Será que já cheguei ao ponto de dizer que diariamente perco a fé no poder da liberdade de expressão neste país. Se assim for, é uma derrota séria e triste. Face ao que paira no ar e aos prenúncios, começo a desconfiar que embora aparentemente sólida, a minha liberdade garantida constitucionalmente é na realidade ténue. Pior do que apenas ténue, é muito facilmente esquecida quando as partes interessadas tem alguma influência, muito dinheiro, e poucos escrúpulos.
Numa democracia, a imprensa não deve ser controlada pelo governo. Os governos democráticos não têm ministros da informação para decidir sobre o conteúdo dos jornais nem sobre as actividades dos jornalistas; não exigem que os jornalistas sejam investigados pelo Estado; nem obrigam os jornalistas/comentadores a omitir a crítica em órgãos de comunicação mancomunados ou controlados pelo governo.
Uma comunicação social livre informa o público, responsabiliza os dirigentes e proporciona um fórum para o debate das questões locais e nacionais. As democracias apoiam a existência de uma imprensa livre. Um Poder Judiciário independente, uma sociedade civil num Estado de Direito e liberdade de expressão apoiam todos uma imprensa livre. Uma imprensa livre deve ter protecção legal. Parece-me que isto são os mecanismos básicos de qualquer sociedade democrática, consignados na lei que rege o meu país... ou já não é assim?! Segue-se um texto do Hugo Fernandez.
CÍRCULO FECHADO
Entre as mais citadas e polémicas definições de Política está seguramente a de Carl Schmitt, segundo a qual a esfera política seria a expressão acabada da relação amigo-inimigo. A actividade política não seria mais do que o reflexo de um conflito eterno entre a defesa dos amigos e o combate aos inimigos. Ora, um conflito desta natureza e com esta intensidade só podia ser resolvido, em última instância, pelo uso da força. A guerra tornava-se, assim, o instrumento por excelência da dominação política, quer internamente, quer no âmbito externo. Carl Schmitt era um eminente académico na Alemanha dos pós-I Guerra Mundial e durante a República de Weimar. Criticando a fraqueza da democracia parlamentar, que tendia a resolver os conflitos políticos pela negociação e o compromisso, e esbater a dicotomia atrás enunciada pelos conceitos mais fleumáticos de correligionários-adversários, Carl Schmitt acaba por aderir ao Partido Nazi em 1933 no mesmo ano, sublinhe-se, que também o fez Martin Heidegger.

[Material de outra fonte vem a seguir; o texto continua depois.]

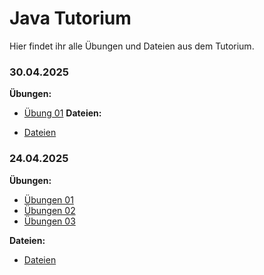 # Java Tutorium

Hier findet ihr alle Übungen und Dateien aus dem Tutorium.

### 30.04.2025

**Übungen:**

- [Übung 01](src/main/java/de/thi/java2/tut290425/uebung/Übung.md)
  **Dateien:**

- [Dateien](src/main/java/de/thi/java2/tut290425/inhalte)

### 24.04.2025

**Übungen:**

- [Übungen 01](src/main/java/de/thi/java2/tut240425/Übungen01.md)
- [Übungen 02](src/main/java/de/thi/java2/tut240425/Übungen02.md)
- [Übungen 03](src/main/java/de/thi/java2/tut240425/Übungen03.md)

**Dateien:**

- [Dateien](src/main/java/de/thi/java2/tut240425)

Claro está que esta suposta solução peca por ser extremamente efémera e, por isso, pouco eficaz. Basta que novos contendores se apresentem para a luta. O que, mais cedo ou mais tarde, inevitavelmente acabará por acontecer. Mas o que é facto é que esta teoria fez o seu caminho e apresenta-se hoje com uma legitimidade renovada. Lembremo-nos da actualização deste maniqueísmo através da caricatura política dos neoconservadores americanos entre as forças do Bem e o Eixo do Mal, com as consequências belicistas que conhecemos. Ou a visão das coisas que é propagandeada por todos os fundamentalismos deste mundo.
Em Portugal também tivemos um longo período de salazarento quem não está connosco, está contra nós. Pensaríamos que essa época de silenciamento quando não de eliminação dos adversários políticos já tinha acabado. Ultimamente temos, porém, assistido a coisas verdadeiramente extraordinárias. Há pouco tempo, tentou-se silenciar os defensores da interrupção voluntária da gravidez com vasos de guerra. Depois, afastam-se da opinião pública vozes incómodas para o poder, com a cumplicidade servilista dos tiranetes responsáveis por alguns orgãos de comunicação social. Ultimamente falou-se até da crise do marcelismo (triste exemplo!) a propósito da actual situação da governação do país. Resta saber quem, nos dias que correm, representará o papel de Marcelo Caetano.
O sinistro preceito jurídico-político do delito de opinião parece ter voltado. A continuarmos assim, podemos estar certos de uma coisa: a decência e a dignidade serão sempre espezinhadas pela ganância e pela prepotência. Até ver!